__PROMPT__. Please find every line of the listing below where "threonine" occurs and copy it.

__DATASET RECORDS__.
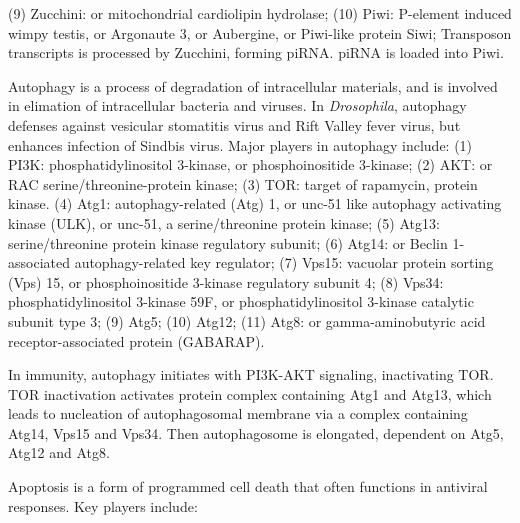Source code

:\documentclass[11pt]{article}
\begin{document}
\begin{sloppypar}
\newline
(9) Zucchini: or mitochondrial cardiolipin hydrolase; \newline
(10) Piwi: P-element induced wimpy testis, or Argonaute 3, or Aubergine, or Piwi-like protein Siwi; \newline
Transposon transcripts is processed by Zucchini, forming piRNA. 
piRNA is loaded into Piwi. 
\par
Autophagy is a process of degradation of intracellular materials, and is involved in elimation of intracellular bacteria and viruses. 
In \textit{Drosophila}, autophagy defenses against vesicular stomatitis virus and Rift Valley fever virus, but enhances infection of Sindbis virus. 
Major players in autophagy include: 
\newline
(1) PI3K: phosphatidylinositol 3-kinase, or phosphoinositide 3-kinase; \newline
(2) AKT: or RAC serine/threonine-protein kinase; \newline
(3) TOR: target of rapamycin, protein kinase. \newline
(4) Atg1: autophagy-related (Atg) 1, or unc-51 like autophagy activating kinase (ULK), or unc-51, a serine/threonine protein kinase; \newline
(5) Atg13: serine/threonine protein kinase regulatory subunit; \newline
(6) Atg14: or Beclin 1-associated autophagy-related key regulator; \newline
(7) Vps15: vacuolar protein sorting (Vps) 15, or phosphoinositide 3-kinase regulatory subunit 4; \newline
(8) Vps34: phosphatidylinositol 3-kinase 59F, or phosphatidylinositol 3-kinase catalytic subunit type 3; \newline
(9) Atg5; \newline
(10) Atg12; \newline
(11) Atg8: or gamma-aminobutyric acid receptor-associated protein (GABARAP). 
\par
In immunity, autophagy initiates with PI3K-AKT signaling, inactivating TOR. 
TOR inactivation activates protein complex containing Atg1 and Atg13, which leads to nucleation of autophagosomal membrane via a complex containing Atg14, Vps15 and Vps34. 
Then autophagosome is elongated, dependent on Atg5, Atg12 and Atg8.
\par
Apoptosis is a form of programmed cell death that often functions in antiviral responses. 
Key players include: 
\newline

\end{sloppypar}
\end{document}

__ANSWER SECTION__.
(2) AKT: or RAC serine/threonine-protein kinase; \newline
(4) Atg1: autophagy-related (Atg) 1, or unc-51 like autophagy activating kinase (ULK), or unc-51, a serine/threonine protein kinase; \newline
(5) Atg13: serine/threonine protein kinase regulatory subunit; \newline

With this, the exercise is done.